[Source texts of formatted documents]
----------

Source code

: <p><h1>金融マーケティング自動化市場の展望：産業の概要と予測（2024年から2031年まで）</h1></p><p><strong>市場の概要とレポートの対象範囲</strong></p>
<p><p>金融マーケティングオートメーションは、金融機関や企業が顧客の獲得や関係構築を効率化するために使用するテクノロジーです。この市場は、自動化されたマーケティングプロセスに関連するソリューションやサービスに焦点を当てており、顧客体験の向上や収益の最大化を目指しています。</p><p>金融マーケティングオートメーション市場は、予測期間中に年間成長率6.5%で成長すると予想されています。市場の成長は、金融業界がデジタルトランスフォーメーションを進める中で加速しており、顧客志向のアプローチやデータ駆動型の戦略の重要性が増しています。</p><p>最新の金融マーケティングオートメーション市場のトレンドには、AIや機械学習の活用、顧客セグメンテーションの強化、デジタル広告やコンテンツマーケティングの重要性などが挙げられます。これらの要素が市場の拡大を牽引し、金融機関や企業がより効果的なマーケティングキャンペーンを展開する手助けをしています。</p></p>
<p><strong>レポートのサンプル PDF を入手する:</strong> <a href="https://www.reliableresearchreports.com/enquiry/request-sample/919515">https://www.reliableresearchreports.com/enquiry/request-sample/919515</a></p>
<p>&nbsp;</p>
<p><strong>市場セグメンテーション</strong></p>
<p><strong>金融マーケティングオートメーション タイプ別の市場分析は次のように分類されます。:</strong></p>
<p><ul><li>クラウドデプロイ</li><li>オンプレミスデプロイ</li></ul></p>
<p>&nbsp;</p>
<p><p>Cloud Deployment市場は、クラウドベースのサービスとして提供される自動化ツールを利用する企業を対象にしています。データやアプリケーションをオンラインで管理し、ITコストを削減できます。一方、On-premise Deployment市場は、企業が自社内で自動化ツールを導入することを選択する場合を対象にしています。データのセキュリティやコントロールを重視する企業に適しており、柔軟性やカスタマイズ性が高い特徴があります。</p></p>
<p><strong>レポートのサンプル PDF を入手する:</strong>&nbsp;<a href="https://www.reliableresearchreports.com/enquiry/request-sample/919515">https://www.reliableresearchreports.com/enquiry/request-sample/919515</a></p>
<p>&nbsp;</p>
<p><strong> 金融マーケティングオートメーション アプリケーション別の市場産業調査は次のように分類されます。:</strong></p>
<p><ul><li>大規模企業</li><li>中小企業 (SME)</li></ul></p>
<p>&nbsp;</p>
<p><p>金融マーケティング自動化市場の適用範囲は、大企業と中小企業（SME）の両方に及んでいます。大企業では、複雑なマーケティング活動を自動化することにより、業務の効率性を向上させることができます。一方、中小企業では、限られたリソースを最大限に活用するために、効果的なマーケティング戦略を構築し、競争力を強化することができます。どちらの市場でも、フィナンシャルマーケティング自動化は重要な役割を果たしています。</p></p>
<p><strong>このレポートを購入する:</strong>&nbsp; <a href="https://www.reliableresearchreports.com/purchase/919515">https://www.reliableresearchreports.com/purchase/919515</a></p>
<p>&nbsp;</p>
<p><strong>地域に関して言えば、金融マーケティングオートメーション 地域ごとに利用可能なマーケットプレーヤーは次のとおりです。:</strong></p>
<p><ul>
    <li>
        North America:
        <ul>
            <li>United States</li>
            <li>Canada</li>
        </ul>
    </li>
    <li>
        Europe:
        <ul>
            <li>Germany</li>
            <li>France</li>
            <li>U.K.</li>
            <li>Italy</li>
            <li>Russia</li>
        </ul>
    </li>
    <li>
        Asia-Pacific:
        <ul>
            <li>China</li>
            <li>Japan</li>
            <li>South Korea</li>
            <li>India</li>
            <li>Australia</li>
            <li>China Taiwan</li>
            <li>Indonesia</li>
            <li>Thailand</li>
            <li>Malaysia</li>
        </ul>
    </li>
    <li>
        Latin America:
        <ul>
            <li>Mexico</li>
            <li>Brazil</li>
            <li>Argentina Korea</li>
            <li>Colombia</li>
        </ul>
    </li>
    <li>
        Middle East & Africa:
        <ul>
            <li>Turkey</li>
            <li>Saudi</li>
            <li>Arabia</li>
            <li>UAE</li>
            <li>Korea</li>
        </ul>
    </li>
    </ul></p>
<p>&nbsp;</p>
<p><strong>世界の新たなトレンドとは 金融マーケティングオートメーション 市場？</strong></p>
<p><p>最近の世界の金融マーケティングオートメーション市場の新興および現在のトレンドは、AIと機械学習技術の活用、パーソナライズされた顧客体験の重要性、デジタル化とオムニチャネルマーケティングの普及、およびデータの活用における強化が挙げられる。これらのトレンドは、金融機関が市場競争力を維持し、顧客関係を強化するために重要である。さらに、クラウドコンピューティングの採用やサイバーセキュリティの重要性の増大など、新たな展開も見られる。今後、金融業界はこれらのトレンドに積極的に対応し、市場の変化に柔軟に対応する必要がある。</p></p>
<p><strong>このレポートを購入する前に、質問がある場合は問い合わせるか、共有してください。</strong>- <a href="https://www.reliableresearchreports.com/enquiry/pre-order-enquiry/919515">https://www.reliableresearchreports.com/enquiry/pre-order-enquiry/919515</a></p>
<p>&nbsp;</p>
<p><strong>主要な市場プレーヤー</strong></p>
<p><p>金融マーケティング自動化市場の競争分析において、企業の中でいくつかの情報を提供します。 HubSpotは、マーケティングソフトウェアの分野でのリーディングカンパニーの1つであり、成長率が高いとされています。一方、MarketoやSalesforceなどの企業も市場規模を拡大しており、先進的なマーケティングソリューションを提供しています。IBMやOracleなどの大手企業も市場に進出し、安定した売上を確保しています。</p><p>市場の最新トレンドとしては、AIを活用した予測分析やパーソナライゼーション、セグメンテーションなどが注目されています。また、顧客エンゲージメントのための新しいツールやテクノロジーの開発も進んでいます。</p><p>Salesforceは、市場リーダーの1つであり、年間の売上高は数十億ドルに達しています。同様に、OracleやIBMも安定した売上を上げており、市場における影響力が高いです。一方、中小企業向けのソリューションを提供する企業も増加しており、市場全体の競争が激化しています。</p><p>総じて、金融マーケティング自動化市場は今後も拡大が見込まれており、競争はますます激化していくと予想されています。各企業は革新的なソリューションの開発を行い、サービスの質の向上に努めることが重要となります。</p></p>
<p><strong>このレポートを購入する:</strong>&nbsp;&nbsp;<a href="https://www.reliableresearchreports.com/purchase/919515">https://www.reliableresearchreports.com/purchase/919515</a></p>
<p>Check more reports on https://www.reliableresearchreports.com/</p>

----------

Required action >>
Please write out the entries above in full, exactly as they read.

Solution for this exercise >>
Source code

: <p><h1>金融マーケティング自動化市場の展望：産業の概要と予測（2024年から2031年まで）</h1></p><p><strong>市場の概要とレポートの対象範囲</strong></p>
<p><p>金融マーケティングオートメーションは、金融機関や企業が顧客の獲得や関係構築を効率化するために使用するテクノロジーです。この市場は、自動化されたマーケティングプロセスに関連するソリューションやサービスに焦点を当てており、顧客体験の向上や収益の最大化を目指しています。</p><p>金融マーケティングオートメーション市場は、予測期間中に年間成長率6.5%で成長すると予想されています。市場の成長は、金融業界がデジタルトランスフォーメーションを進める中で加速しており、顧客志向のアプローチやデータ駆動型の戦略の重要性が増しています。</p><p>最新の金融マーケティングオートメーション市場のトレンドには、AIや機械学習の活用、顧客セグメンテーションの強化、デジタル広告やコンテンツマーケティングの重要性などが挙げられます。これらの要素が市場の拡大を牽引し、金融機関や企業がより効果的なマーケティングキャンペーンを展開する手助けをしています。</p></p>
<p><strong>レポートのサンプル PDF を入手する:</strong> <a href="https://www.reliableresearchreports.com/enquiry/request-sample/919515">https://www.reliableresearchreports.com/enquiry/request-sample/919515</a></p>
<p>&nbsp;</p>
<p><strong>市場セグメンテーション</strong></p>
<p><strong>金融マーケティングオートメーション タイプ別の市場分析は次のように分類されます。:</strong></p>
<p><ul><li>クラウドデプロイ</li><li>オンプレミスデプロイ</li></ul></p>
<p>&nbsp;</p>
<p><p>Cloud Deployment市場は、クラウドベースのサービスとして提供される自動化ツールを利用する企業を対象にしています。データやアプリケーションをオンラインで管理し、ITコストを削減できます。一方、On-premise Deployment市場は、企業が自社内で自動化ツールを導入することを選択する場合を対象にしています。データのセキュリティやコントロールを重視する企業に適しており、柔軟性やカスタマイズ性が高い特徴があります。</p></p>
<p><strong>レポートのサンプル PDF を入手する:</strong>&nbsp;<a href="https://www.reliableresearchreports.com/enquiry/request-sample/919515">https://www.reliableresearchreports.com/enquiry/request-sample/919515</a></p>
<p>&nbsp;</p>
<p><strong> 金融マーケティングオートメーション アプリケーション別の市場産業調査は次のように分類されます。:</strong></p>
<p><ul><li>大規模企業</li><li>中小企業 (SME)</li></ul></p>
<p>&nbsp;</p>
<p><p>金融マーケティング自動化市場の適用範囲は、大企業と中小企業（SME）の両方に及んでいます。大企業では、複雑なマーケティング活動を自動化することにより、業務の効率性を向上させることができます。一方、中小企業では、限られたリソースを最大限に活用するために、効果的なマーケティング戦略を構築し、競争力を強化することができます。どちらの市場でも、フィナンシャルマーケティング自動化は重要な役割を果たしています。</p></p>
<p><strong>このレポートを購入する:</strong>&nbsp; <a href="https://www.reliableresearchreports.com/purchase/919515">https://www.reliableresearchreports.com/purchase/919515</a></p>
<p>&nbsp;</p>
<p><strong>地域に関して言えば、金融マーケティングオートメーション 地域ごとに利用可能なマーケットプレーヤーは次のとおりです。:</strong></p>
<p><ul>
    <li>
        North America:
        <ul>
            <li>United States</li>
            <li>Canada</li>
        </ul>
    </li>
    <li>
        Europe:
        <ul>
            <li>Germany</li>
            <li>France</li>
            <li>U.K.</li>
            <li>Italy</li>
            <li>Russia</li>
        </ul>
    </li>
    <li>
        Asia-Pacific:
        <ul>
            <li>China</li>
            <li>Japan</li>
            <li>South Korea</li>
            <li>India</li>
            <li>Australia</li>
            <li>China Taiwan</li>
            <li>Indonesia</li>
            <li>Thailand</li>
            <li>Malaysia</li>
        </ul>
    </li>
    <li>
        Latin America:
        <ul>
            <li>Mexico</li>
            <li>Brazil</li>
            <li>Argentina Korea</li>
            <li>Colombia</li>
        </ul>
    </li>
    <li>
        Middle East & Africa:
        <ul>
            <li>Turkey</li>
            <li>Saudi</li>
            <li>Arabia</li>
            <li>UAE</li>
            <li>Korea</li>
        </ul>
    </li>
    </ul></p>
<p>&nbsp;</p>
<p><strong>世界の新たなトレンドとは 金融マーケティングオートメーション 市場？</strong></p>
<p><p>最近の世界の金融マーケティングオートメーション市場の新興および現在のトレンドは、AIと機械学習技術の活用、パーソナライズされた顧客体験の重要性、デジタル化とオムニチャネルマーケティングの普及、およびデータの活用における強化が挙げられる。これらのトレンドは、金融機関が市場競争力を維持し、顧客関係を強化するために重要である。さらに、クラウドコンピューティングの採用やサイバーセキュリティの重要性の増大など、新たな展開も見られる。今後、金融業界はこれらのトレンドに積極的に対応し、市場の変化に柔軟に対応する必要がある。</p></p>
<p><strong>このレポートを購入する前に、質問がある場合は問い合わせるか、共有してください。</strong>- <a href="https://www.reliableresearchreports.com/enquiry/pre-order-enquiry/919515">https://www.reliableresearchreports.com/enquiry/pre-order-enquiry/919515</a></p>
<p>&nbsp;</p>
<p><strong>主要な市場プレーヤー</strong></p>
<p><p>金融マーケティング自動化市場の競争分析において、企業の中でいくつかの情報を提供します。 HubSpotは、マーケティングソフトウェアの分野でのリーディングカンパニーの1つであり、成長率が高いとされています。一方、MarketoやSalesforceなどの企業も市場規模を拡大しており、先進的なマーケティングソリューションを提供しています。IBMやOracleなどの大手企業も市場に進出し、安定した売上を確保しています。</p><p>市場の最新トレンドとしては、AIを活用した予測分析やパーソナライゼーション、セグメンテーションなどが注目されています。また、顧客エンゲージメントのための新しいツールやテクノロジーの開発も進んでいます。</p><p>Salesforceは、市場リーダーの1つであり、年間の売上高は数十億ドルに達しています。同様に、OracleやIBMも安定した売上を上げており、市場における影響力が高いです。一方、中小企業向けのソリューションを提供する企業も増加しており、市場全体の競争が激化しています。</p><p>総じて、金融マーケティング自動化市場は今後も拡大が見込まれており、競争はますます激化していくと予想されています。各企業は革新的なソリューションの開発を行い、サービスの質の向上に努めることが重要となります。</p></p>
<p><strong>このレポートを購入する:</strong>&nbsp;&nbsp;<a href="https://www.reliableresearchreports.com/purchase/919515">https://www.reliableresearchreports.com/purchase/919515</a></p>
<p>Check more reports on https://www.reliableresearchreports.com/</p>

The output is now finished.